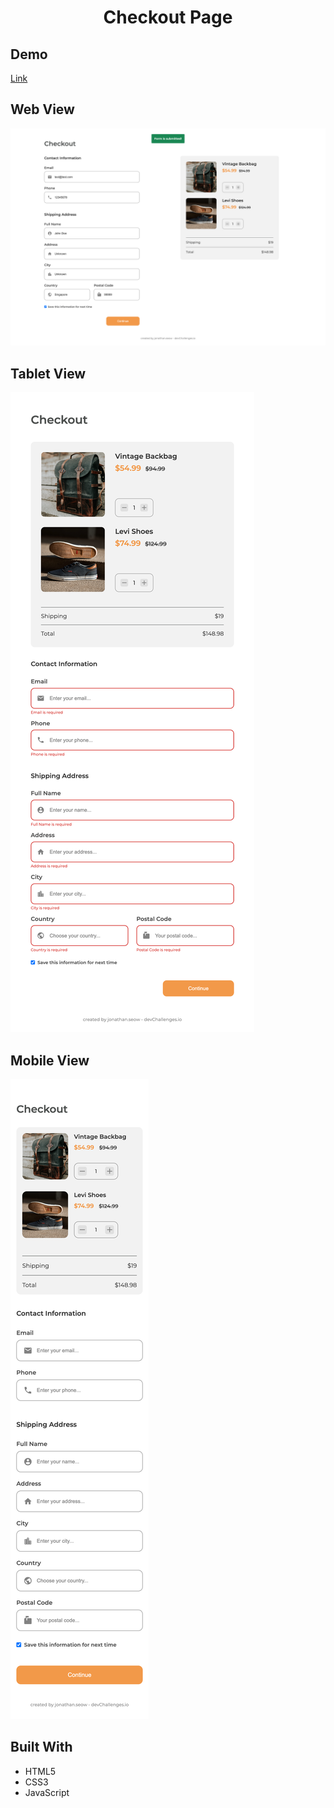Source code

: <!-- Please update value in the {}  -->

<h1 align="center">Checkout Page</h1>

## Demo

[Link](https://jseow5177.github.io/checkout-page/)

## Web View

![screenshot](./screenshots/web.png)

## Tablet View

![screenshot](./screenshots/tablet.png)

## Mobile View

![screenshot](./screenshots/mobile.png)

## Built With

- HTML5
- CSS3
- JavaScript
· · · ·
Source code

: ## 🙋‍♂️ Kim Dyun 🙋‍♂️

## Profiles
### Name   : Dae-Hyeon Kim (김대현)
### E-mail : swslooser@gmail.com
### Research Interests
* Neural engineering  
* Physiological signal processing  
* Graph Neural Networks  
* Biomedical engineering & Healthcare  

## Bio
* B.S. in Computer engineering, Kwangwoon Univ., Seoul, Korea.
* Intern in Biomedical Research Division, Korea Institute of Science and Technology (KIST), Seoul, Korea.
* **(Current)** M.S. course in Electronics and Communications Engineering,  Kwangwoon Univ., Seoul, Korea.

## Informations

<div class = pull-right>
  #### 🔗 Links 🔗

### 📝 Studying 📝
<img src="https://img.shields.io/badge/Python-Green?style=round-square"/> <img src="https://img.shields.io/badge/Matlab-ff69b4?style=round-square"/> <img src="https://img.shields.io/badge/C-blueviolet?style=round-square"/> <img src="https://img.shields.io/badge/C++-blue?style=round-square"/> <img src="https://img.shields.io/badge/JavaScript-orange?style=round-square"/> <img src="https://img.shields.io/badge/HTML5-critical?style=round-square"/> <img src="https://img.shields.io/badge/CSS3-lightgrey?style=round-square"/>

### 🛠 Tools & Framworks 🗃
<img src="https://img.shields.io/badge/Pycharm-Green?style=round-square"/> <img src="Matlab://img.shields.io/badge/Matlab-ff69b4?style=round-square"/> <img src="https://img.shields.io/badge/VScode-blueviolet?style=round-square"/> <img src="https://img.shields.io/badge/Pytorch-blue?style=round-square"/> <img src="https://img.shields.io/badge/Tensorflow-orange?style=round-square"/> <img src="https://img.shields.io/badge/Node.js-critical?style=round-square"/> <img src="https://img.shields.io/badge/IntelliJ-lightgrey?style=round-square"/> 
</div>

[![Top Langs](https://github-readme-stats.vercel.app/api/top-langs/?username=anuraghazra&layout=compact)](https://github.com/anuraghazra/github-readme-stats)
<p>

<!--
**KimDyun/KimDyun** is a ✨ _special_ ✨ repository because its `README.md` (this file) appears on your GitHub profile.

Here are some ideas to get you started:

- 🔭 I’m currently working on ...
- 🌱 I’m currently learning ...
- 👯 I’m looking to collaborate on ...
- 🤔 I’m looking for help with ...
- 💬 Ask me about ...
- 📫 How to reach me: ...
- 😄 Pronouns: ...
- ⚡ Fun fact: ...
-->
· · · ·
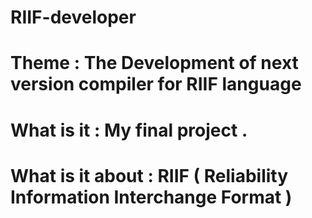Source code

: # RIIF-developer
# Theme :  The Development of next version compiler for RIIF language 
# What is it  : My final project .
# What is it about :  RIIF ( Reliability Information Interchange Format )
· · · ·
# To do
From the entries, copy every line in which the string "about" can be found.

# Response below
- 💬 Ask me about ...
# What is it about :  RIIF ( Reliability Information Interchange Format )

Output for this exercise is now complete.